Grace Reigns for Eternal Life through Jesus Christ (Romans 5)
In Romans 5 Paul links this divine gift of righteousness to the obedience of Christ and the grace that now flows into the world through him. Several important features of this chapter illuminate our experiences of work.
In Romans 5:1–11 Paul offers more encouragement by reminding the Romans that through Christ we have already “gained access” to God’s “grace in which we stand” (Rom. 5:2). Grace signifies God’s life-giving power that raised Jesus from the dead. Grace continues to bring new and more abundant life into the world to and through Christ’s followers. By living Christ’s obedient life of faith and faithfulness in our own circumstances, we experience God’s life-giving grace that can bring us joy and peace at work, at home, and in every context of life.
Nevertheless, trusting the grace of God often calls for steadfast patience in the face of many challenges. Just as Christ suffered in the course of his obedience to God, we too may experience suffering when we embody Christ’s life of faith and faithfulness. Paul even says he “boasts” in his suffering (Rom. 5:3), knowing that his suffering is a participation in the suffering Jesus experienced in his mission to reconcile the world to God (Rom. 8:17–18). Moreover, suffering often brings growth.

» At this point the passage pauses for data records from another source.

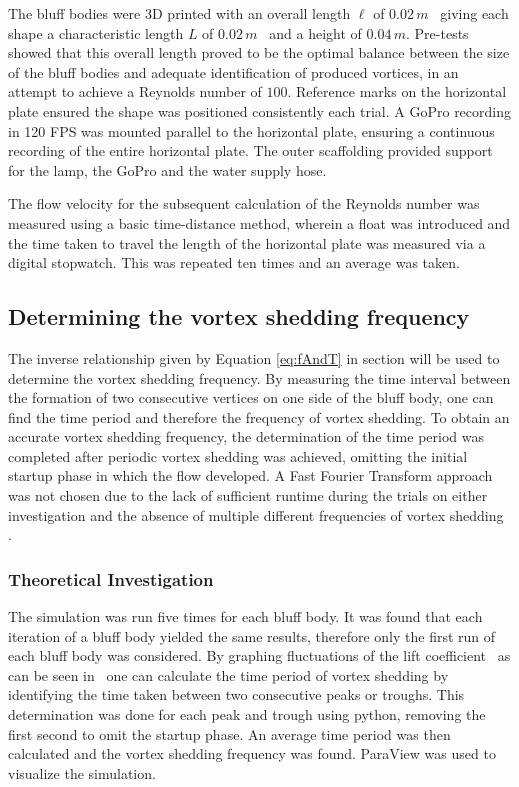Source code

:The bluff bodies were 3D printed with an overall length $\ell$ of $0.02\,m$ \textemdash\ giving each shape a characteristic length $L$ of $0.02\,m$ \textemdash\ and a height of $0.04\,m$. Pre-tests showed that this overall length proved to be the optimal balance between the size of the bluff bodies and adequate identification of produced vortices, in an attempt to achieve a Reynolds number of $100$. Reference marks on the horizontal plate ensured the shape was positioned consistently each trial. A GoPro recording in 120 FPS was mounted parallel to the horizontal plate, ensuring a continuous recording of the entire horizontal plate. The outer scaffolding provided support for the lamp, the GoPro and the water supply hose. 

The flow velocity for the subsequent calculation of the Reynolds number was measured using a basic time-distance method, wherein a float was introduced and the time taken to travel the length of the horizontal plate was measured via a digital stopwatch. This was repeated ten times and an average was taken.

\subsection{Determining the vortex shedding frequency}
The inverse relationship given by Equation \eqref{eq:fAndT} in section  will be used to determine the vortex shedding frequency. By measuring the time interval between the formation of two consecutive vertices on one side of the bluff body, one can find the time period and therefore the frequency of vortex shedding. To obtain an accurate vortex shedding frequency, the determination of the time period was completed after periodic vortex shedding was achieved, omitting the initial startup phase in which the flow developed. A Fast Fourier Transform approach was not chosen due to the lack of sufficient runtime during the trials on either investigation and the absence of multiple different frequencies of vortex shedding \parencites[10--11]{shi2025vortex}[12]{xu_experimental_2025}.

\subsubsection{Theoretical Investigation}
\label{sec:theoreticalMethod}
The simulation was run five times for each bluff body. It was found that each iteration of a bluff body yielded the same results, therefore only the first run of each bluff body was considered. By graphing fluctuations of the lift coefficient \textemdash\ as can be seen in  \textemdash\ one can calculate the time period of vortex shedding by identifying the time taken between two consecutive peaks or troughs. This determination was done for each peak and trough using python, removing the first second to omit the startup phase. An average time period was then calculated and the vortex shedding frequency was found. ParaView was used to visualize the simulation.

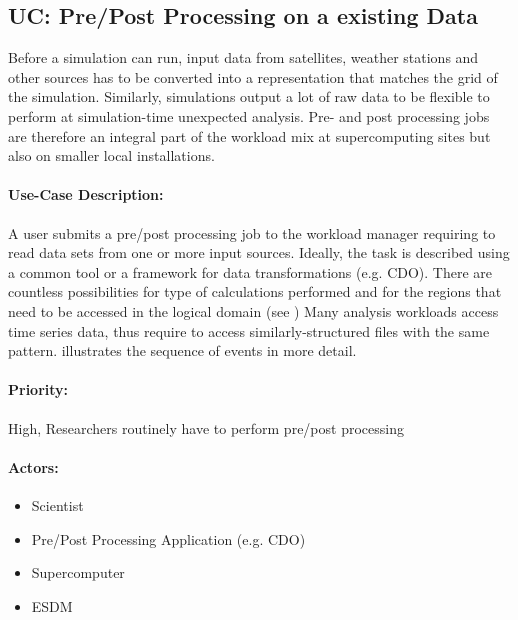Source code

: \subsection{UC: Pre/Post Processing on a existing Data}
\label{uc: pre + post processing}

Before a simulation can run, input data from satellites, weather stations and other sources has to be converted into a representation that matches the grid of the simulation.
Similarly, simulations output a lot of raw data to be flexible to perform at simulation-time unexpected analysis.
Pre- and post processing jobs are therefore an integral part of the workload mix at supercomputing sites but also on smaller local installations.


\paragraph{Use-Case Description:}
A user submits a pre/post processing job to the workload manager requiring to read data sets from one or more input sources.
Ideally, the task is described using a common tool or a framework for data transformations (e.g. CDO).
There are countless possibilities for type of calculations performed and for the regions that need to be accessed in the logical domain (see )
Many analysis workloads access time series data, thus require to access similarly-structured files with the same pattern.
 illustrates the sequence of events in more detail.

\paragraph{Priority:} High, Researchers routinely have to perform pre/post processing

\paragraph{Actors:}
\begin{itemize}
	\item Scientist
	\item Pre/Post Processing Application (e.g. CDO)
	\item Supercomputer
	\item ESDM
\end{itemize}


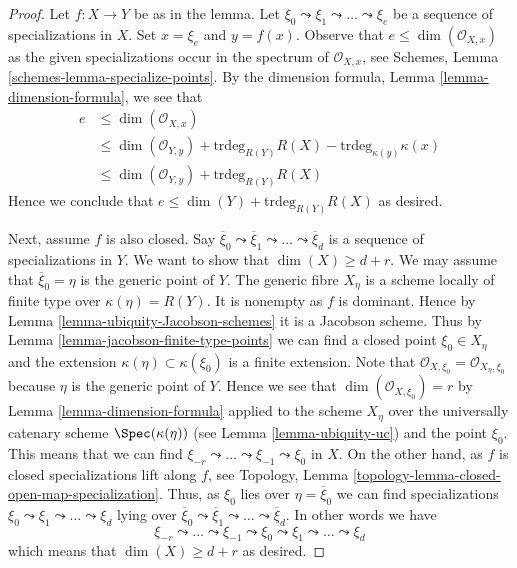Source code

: \begin{proof}
Let $f : X \to Y$ be as in the lemma.
Let $\xi_0 \leadsto \xi_1 \leadsto \ldots \leadsto \xi_e$ be
a sequence of specializations in $X$. Set $x = \xi_e$
and $y = f(x)$. Observe that $e \leq \dim(\mathcal{O}_{X, x})$
as the given specializations occur in the spectrum of
$\mathcal{O}_{X, x}$, see Schemes, Lemma \ref{schemes-lemma-specialize-points}.
By the dimension formula, Lemma \ref{lemma-dimension-formula},
we see that
\begin{align*}
e & \leq \dim(\mathcal{O}_{X, x}) \\
& \leq \dim(\mathcal{O}_{Y, y}) +
\text{trdeg}_{R(Y)} R(X) - \text{trdeg}_{\kappa(y)} \kappa(x) \\
& \leq \dim(\mathcal{O}_{Y, y}) + \text{trdeg}_{R(Y)} R(X)
\end{align*}
Hence we conclude that $e \leq \dim(Y) + \text{trdeg}_{R(Y)} R(X)$ as desired.

\medskip\noindent
Next, assume $f$ is also closed.
Say $\overline{\xi}_0 \leadsto \overline{\xi}_1 \leadsto \ldots
\leadsto \overline{\xi}_d$ is a sequence of specializations in $Y$.
We want to show that $\dim(X) \geq d + r$.
We may assume that $\overline{\xi}_0 = \eta$ is the generic point of $Y$.
The generic fibre $X_\eta$ is a scheme locally of finite type over
$\kappa(\eta) = R(Y)$. It is nonempty as $f$ is dominant. Hence by
Lemma \ref{lemma-ubiquity-Jacobson-schemes} it is a Jacobson scheme.
Thus by Lemma \ref{lemma-jacobson-finite-type-points}
we can find a closed point $\xi_0 \in X_\eta$ and the extension
$\kappa(\eta) \subset \kappa(\xi_0)$ is
a finite extension. Note that
$\mathcal{O}_{X, \xi_0} = \mathcal{O}_{X_\eta, \xi_0}$ because
$\eta$ is the generic point of $Y$. Hence we see that
$\dim(\mathcal{O}_{X, \xi_0}) = r$ by Lemma \ref{lemma-dimension-formula}
applied to the scheme $X_\eta$ over the universally catenary
scheme $\Spec(\kappa(\eta))$ (see Lemma \ref{lemma-ubiquity-uc})
and the point $\xi_0$. This means that we can find
$\xi_{-r} \leadsto \ldots \leadsto \xi_{-1} \leadsto \xi_0$
in $X$. On the other hand, as $f$ is closed specializations
lift along $f$, see
Topology, Lemma \ref{topology-lemma-closed-open-map-specialization}.
Thus, as $\xi_0$ lies
over $\eta = \overline{\xi}_0$ we can
find specializations $\xi_0 \leadsto \xi_1 \leadsto \ldots \leadsto \xi_d$
lying over $\overline{\xi}_0 \leadsto \overline{\xi}_1 \leadsto \ldots
\leadsto \overline{\xi}_d$. In other words we have
$$
\xi_{-r} \leadsto \ldots \leadsto \xi_{-1} \leadsto \xi_0
\leadsto \xi_1 \leadsto \ldots \leadsto \xi_d
$$
which means that $\dim(X) \geq d + r$ as desired.
\end{proof}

Suffering produces endurance, and endurance produces character, and character produces hope, and hope does not disappoint us, because God’s love has been poured into our hearts. (Rom. 5:3–5)
Therefore God does not promise that life and work will be happy for believers all the time. Many people suffer at work. Work can be boring, degrading, humiliating, exhausting, and heartless. We can be underpaid, endangered, and discriminated against. We can be pressured to violate our consciences and God’s principles. We can be fired, laid off, made redundant, downsized, terminated, unemployed or underemployed for long periods. We can bring suffering on ourselves by our own arrogance, carelessness, incompetence, greed, or malice against others. We can suffer even in good jobs. We should never be content with abuse or mistreatment at work, but when we have to endure suffering at work, all is not lost. God’s grace is poured out on us when we suffer, and it makes us stronger if we remain faithful.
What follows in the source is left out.